Lawyer says Ernie Banks assets worth $16,000
CHICAGO (AP) Cubs great Ernie Banks had assets worth just $16,000 when he died, an attorney for the woman who cared for him during his final years said Tuesday in a contentious court appearance over his will that prompted a judge to demand details.
Cook County Probate Judge James Riley gave caregiver Regina Rice 30 days to provide a full accounting of Banks’ estate at the time of his death last month at age 83.

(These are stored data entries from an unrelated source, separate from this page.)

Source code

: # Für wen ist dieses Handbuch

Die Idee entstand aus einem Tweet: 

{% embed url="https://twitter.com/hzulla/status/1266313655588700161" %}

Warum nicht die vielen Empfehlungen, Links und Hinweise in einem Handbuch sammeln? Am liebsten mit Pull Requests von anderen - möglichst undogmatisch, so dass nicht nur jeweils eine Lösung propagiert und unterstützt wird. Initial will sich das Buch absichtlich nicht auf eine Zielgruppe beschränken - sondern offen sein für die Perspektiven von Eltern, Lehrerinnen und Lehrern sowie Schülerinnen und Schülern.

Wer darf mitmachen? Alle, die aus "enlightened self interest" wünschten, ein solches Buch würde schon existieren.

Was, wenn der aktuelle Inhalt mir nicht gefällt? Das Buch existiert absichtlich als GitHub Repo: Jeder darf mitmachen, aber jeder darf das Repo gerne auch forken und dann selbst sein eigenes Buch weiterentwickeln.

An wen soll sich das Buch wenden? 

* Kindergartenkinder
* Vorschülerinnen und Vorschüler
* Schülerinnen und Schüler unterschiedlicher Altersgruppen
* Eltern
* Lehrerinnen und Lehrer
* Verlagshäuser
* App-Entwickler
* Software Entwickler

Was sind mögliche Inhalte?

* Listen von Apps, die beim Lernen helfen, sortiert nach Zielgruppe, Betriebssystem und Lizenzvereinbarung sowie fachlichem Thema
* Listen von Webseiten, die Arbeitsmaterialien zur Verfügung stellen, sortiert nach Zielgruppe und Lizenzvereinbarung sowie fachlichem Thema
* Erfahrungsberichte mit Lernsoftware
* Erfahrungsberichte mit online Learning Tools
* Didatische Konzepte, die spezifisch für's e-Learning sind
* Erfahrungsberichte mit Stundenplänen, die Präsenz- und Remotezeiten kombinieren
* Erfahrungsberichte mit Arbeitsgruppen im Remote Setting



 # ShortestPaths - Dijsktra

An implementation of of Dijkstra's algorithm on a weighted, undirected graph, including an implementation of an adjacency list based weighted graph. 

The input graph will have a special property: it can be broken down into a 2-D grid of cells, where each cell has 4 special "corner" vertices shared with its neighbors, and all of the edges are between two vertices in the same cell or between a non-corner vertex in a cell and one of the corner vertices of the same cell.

Rice and Banks’ estranged wife, Elizabeth Banks, have fought over what he wanted done with his remains and who should inherit his estate. Elizabeth Banks prevailed with the remains, having them buried at a cemetery just a few blocks from Wrigley Field even though she said Rice wanted to cremate them.
Banks is now contesting a will that her husband signed in October – without her knowledge, she contends – that specifies that all of his assets go to Rice. An attorney for Ernie Banks’ two sons has also said they will contest the will.
At a short, contentious court hearing Tuesday, Elizabeth Banks’ attorneys expressed surprise that Rice’s attorney’s preliminary estimate of Ernie Banks’ worth was just $16,000. That prompted Riley to order Rice to provide documentation about assets including bank accounts, vehicles and baseball memorabilia. Rice also must seek the judge’s permission before selling assets during the legal fight over the estate.
Rice’s attorney, Linda Chatman, said the estimate was just preliminary, and she noted that the true value of the estate was in the rights to his name and likeness. That means that the estate is likely worth far more, given Ernie Banks’ place in the history of Major League Baseball and in Chicago, where he was a beloved sports figure for decades. In his 19 years as a baseball player, Banks never made more than $75,000 a year.
Banks’ family has accused Rice of coercing the ailing Banks into signing a new will just months before he died.
On Tuesday, though, Elizabeth Banks’ attorney, Thomas Jefson, did not accuse Rice of any wrongdoing.
”There’s no allegation of fraud or embezzlement,” Jefson said, ”We’d just like to know what happened.”